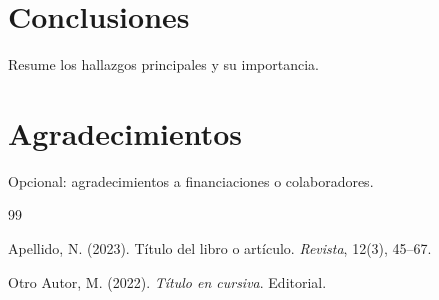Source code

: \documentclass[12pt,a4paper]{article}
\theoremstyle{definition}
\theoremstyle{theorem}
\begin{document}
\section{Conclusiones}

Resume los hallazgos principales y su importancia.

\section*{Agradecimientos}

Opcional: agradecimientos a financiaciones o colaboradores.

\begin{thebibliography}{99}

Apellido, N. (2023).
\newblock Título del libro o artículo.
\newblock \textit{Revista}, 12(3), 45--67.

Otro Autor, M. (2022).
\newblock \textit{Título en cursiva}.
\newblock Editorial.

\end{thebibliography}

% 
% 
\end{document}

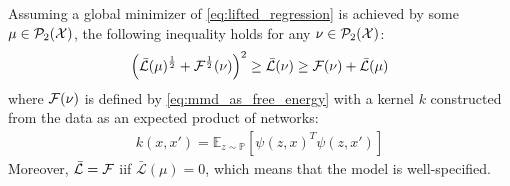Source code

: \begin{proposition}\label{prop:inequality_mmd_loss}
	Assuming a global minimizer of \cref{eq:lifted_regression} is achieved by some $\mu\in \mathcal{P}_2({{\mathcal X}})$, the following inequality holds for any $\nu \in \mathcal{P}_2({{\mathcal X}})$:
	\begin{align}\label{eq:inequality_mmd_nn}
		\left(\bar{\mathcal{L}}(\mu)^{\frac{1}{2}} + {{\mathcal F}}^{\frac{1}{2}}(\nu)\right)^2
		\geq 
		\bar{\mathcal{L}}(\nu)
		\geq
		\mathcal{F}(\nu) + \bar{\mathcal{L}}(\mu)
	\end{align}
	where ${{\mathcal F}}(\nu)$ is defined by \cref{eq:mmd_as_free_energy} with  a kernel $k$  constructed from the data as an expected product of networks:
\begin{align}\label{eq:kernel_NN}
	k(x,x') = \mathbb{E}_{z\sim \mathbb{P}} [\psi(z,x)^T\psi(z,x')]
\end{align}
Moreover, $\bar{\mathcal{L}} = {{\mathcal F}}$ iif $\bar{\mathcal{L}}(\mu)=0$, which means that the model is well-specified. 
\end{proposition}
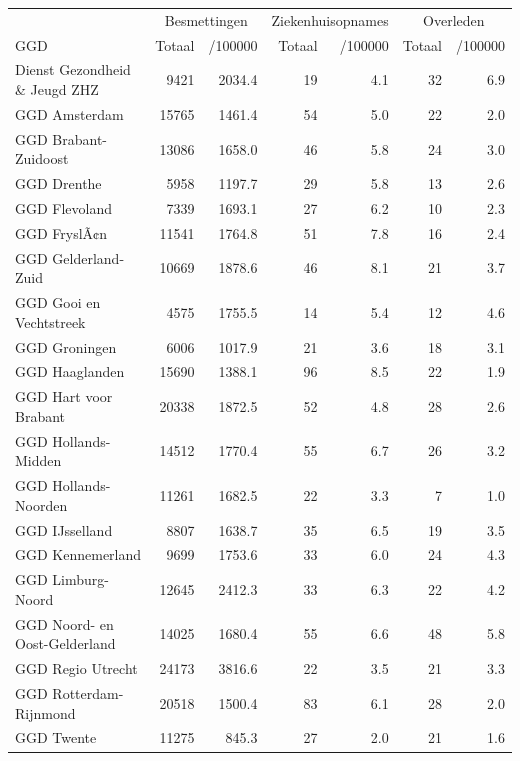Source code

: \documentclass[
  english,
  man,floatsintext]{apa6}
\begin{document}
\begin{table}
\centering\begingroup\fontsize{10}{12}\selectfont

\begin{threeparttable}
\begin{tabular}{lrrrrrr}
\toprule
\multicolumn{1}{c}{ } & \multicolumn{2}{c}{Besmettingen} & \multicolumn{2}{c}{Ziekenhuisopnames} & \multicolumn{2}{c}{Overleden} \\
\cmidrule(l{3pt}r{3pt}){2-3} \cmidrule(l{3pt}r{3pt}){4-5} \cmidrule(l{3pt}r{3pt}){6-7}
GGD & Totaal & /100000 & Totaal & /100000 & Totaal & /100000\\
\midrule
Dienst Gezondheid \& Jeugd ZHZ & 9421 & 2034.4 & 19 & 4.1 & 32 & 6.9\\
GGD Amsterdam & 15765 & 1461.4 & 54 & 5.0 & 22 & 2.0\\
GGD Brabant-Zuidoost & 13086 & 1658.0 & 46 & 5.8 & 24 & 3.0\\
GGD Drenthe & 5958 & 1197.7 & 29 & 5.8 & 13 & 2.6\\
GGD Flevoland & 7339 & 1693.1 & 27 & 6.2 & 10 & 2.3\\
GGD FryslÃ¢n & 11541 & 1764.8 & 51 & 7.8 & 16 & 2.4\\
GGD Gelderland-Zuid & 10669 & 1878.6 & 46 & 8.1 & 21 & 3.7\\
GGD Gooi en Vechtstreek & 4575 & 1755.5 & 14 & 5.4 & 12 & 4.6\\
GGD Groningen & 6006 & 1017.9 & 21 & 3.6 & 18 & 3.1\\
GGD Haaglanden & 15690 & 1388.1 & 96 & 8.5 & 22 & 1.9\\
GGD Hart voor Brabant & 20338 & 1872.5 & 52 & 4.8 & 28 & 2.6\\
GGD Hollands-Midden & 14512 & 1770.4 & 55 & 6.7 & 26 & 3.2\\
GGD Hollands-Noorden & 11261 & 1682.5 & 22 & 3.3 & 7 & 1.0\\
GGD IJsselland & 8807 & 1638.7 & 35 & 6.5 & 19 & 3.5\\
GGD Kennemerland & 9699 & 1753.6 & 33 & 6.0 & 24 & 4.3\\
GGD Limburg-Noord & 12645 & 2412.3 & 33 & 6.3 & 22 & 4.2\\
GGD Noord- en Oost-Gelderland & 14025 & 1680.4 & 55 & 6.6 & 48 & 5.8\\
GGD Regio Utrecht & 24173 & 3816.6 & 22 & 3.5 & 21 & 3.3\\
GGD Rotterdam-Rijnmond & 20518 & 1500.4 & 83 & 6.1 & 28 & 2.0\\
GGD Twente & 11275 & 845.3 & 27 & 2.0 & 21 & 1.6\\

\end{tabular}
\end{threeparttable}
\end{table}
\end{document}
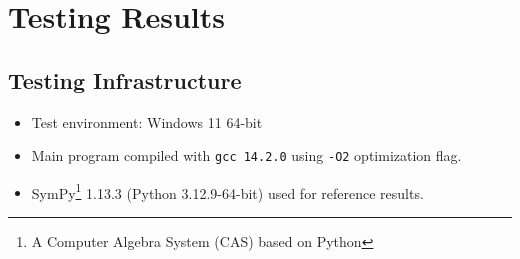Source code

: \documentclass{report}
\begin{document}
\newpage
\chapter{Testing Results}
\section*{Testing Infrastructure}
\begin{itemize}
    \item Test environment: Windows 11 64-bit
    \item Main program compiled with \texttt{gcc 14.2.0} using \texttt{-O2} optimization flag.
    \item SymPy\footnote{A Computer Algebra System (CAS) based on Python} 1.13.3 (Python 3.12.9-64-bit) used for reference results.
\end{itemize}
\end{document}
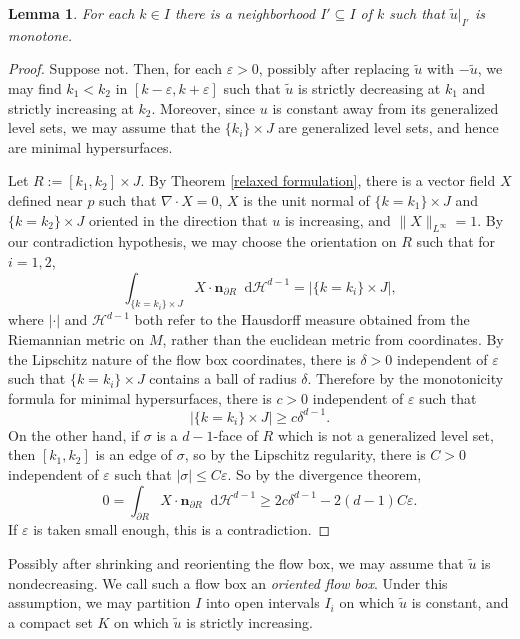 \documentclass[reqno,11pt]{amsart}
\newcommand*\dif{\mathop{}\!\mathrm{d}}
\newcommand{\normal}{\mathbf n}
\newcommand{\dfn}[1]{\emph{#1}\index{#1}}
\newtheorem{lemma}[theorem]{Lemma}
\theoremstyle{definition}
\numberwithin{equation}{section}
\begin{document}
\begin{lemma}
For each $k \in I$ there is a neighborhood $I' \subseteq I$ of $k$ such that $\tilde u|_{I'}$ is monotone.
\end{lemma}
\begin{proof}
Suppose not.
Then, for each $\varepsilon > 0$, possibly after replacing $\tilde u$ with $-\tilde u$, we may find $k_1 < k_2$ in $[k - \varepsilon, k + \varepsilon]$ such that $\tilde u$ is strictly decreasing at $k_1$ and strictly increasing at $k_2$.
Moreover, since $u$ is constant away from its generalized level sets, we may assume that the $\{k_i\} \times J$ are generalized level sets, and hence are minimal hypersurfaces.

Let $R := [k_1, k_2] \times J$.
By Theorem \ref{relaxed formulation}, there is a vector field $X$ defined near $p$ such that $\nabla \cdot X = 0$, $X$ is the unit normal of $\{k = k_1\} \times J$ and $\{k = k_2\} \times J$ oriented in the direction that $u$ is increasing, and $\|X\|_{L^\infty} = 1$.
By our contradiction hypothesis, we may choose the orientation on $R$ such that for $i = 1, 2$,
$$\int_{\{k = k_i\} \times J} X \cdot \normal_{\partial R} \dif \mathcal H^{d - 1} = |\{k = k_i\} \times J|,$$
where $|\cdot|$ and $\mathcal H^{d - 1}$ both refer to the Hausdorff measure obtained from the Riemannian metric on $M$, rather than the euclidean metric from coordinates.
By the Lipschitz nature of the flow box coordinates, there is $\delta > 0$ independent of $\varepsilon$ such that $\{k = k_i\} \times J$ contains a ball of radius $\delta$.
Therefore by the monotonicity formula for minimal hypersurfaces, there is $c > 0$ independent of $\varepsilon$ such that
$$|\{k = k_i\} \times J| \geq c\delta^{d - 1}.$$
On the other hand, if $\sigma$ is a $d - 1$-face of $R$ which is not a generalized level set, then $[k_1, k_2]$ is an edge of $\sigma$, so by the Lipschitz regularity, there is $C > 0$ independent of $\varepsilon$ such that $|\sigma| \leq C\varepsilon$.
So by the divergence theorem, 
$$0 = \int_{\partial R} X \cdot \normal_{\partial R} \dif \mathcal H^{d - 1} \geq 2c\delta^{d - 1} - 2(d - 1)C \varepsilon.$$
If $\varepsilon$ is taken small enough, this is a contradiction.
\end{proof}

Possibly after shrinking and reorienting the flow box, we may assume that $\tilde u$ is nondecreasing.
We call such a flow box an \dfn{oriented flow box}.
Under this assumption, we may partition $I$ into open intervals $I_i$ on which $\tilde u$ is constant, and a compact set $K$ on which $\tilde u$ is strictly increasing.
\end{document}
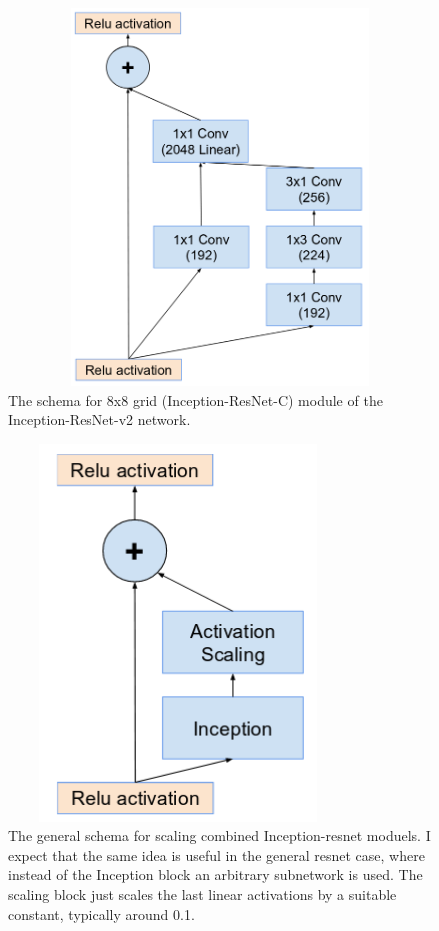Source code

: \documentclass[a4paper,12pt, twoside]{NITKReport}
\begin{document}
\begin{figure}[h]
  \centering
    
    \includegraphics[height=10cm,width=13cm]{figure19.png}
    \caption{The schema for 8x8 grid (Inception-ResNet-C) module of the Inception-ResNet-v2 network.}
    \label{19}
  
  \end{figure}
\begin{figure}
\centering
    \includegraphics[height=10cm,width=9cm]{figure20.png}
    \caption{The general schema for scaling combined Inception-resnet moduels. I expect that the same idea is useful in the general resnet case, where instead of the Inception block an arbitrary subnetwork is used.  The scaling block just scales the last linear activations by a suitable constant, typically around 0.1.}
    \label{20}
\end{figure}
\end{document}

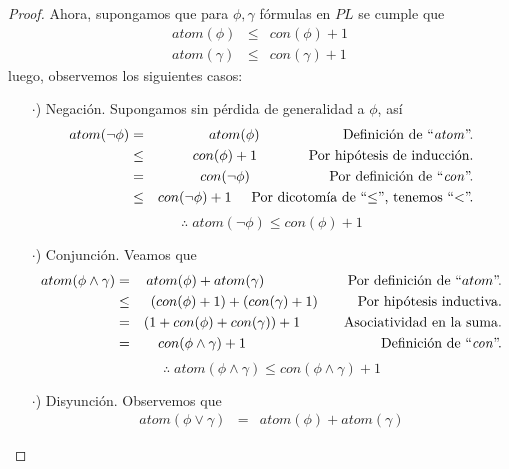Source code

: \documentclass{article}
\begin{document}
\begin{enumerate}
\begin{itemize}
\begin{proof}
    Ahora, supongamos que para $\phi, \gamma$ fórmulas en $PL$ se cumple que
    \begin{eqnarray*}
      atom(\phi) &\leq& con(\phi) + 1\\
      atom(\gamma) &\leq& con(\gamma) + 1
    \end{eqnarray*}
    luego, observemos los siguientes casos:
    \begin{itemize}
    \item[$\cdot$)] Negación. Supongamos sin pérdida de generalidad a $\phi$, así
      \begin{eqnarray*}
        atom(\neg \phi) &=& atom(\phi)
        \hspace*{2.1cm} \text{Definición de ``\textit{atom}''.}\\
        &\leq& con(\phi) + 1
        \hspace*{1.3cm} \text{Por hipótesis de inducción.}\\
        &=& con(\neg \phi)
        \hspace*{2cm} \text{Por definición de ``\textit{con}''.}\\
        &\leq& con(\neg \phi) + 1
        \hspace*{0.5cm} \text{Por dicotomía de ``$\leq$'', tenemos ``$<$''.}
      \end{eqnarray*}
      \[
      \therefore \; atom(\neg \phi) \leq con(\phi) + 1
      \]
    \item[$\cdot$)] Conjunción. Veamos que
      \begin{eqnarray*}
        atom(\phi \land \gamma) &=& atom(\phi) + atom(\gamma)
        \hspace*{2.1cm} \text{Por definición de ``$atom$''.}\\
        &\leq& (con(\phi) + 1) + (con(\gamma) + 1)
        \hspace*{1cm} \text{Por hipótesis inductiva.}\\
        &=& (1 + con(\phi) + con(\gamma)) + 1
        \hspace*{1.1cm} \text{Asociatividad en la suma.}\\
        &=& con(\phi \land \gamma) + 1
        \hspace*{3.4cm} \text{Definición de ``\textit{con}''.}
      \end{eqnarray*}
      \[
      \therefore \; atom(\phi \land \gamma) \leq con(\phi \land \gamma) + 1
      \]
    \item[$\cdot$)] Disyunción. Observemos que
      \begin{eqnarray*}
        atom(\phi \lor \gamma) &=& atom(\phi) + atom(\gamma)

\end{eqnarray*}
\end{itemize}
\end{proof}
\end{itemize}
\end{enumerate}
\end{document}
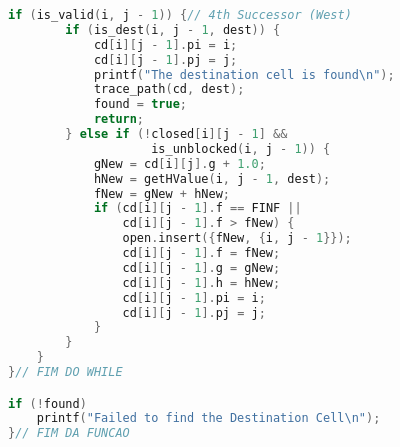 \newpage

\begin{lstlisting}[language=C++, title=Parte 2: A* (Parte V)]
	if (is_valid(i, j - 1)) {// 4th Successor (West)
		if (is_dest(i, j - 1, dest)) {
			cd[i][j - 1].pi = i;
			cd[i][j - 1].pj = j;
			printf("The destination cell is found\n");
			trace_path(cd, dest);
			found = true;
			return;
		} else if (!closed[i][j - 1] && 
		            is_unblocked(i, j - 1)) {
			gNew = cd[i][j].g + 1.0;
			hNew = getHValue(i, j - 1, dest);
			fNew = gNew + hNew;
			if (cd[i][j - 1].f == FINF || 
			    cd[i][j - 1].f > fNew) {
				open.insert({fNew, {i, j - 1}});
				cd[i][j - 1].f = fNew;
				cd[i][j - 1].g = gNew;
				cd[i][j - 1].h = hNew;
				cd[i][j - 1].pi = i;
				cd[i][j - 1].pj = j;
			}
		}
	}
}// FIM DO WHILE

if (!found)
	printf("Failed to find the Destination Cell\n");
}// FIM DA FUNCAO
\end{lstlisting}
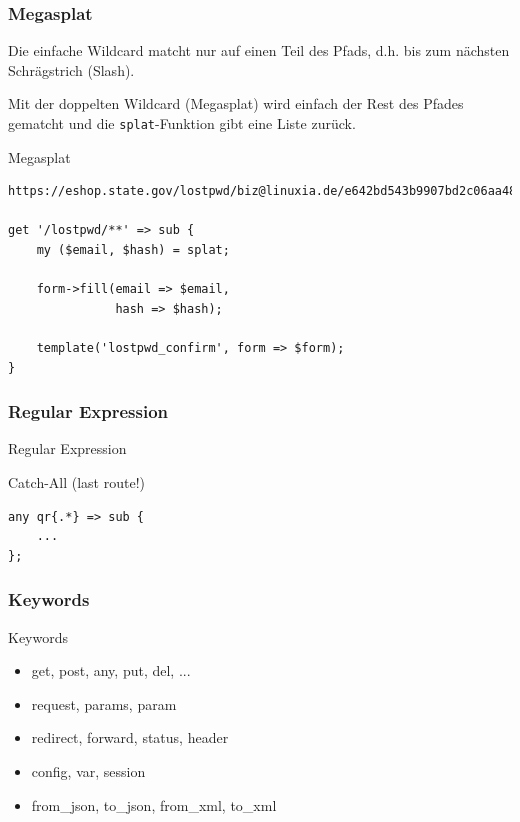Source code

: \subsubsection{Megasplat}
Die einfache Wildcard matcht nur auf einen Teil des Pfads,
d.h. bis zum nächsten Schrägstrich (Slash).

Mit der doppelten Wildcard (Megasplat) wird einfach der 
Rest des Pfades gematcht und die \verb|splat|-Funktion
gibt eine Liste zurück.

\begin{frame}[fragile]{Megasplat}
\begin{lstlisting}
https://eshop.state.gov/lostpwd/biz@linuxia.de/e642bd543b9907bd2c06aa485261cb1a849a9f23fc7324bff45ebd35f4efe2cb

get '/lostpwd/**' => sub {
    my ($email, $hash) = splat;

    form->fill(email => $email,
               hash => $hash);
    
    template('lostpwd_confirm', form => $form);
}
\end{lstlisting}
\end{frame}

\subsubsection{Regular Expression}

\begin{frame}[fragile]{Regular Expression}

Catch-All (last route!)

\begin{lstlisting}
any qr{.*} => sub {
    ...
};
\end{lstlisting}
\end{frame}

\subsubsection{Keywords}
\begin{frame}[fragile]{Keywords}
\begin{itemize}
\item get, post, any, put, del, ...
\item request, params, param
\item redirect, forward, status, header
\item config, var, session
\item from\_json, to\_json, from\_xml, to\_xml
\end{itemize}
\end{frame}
__________
All lines in the records above that contain "varepsilon" are to be reported.

Then, for each $\varepsilon > 0$, possibly after replacing $\tilde u$ with $-\tilde u$, we may find $k_1 < k_2$ in $[k - \varepsilon, k + \varepsilon]$ such that $\tilde u$ is strictly decreasing at $k_1$ and strictly increasing at $k_2$.
By the Lipschitz nature of the flow box coordinates, there is $\delta > 0$ independent of $\varepsilon$ such that $\{k = k_i\} \times J$ contains a ball of radius $\delta$.
Therefore by the monotonicity formula for minimal hypersurfaces, there is $c > 0$ independent of $\varepsilon$ such that
On the other hand, if $\sigma$ is a $d - 1$-face of $R$ which is not a generalized level set, then $[k_1, k_2]$ is an edge of $\sigma$, so by the Lipschitz regularity, there is $C > 0$ independent of $\varepsilon$ such that $|\sigma| \leq C\varepsilon$.
$$0 = \int_{\partial R} X \cdot \normal_{\partial R} \dif \mathcal H^{d - 1} \geq 2c\delta^{d - 1} - 2(d - 1)C \varepsilon.$$
If $\varepsilon$ is taken small enough, this is a contradiction.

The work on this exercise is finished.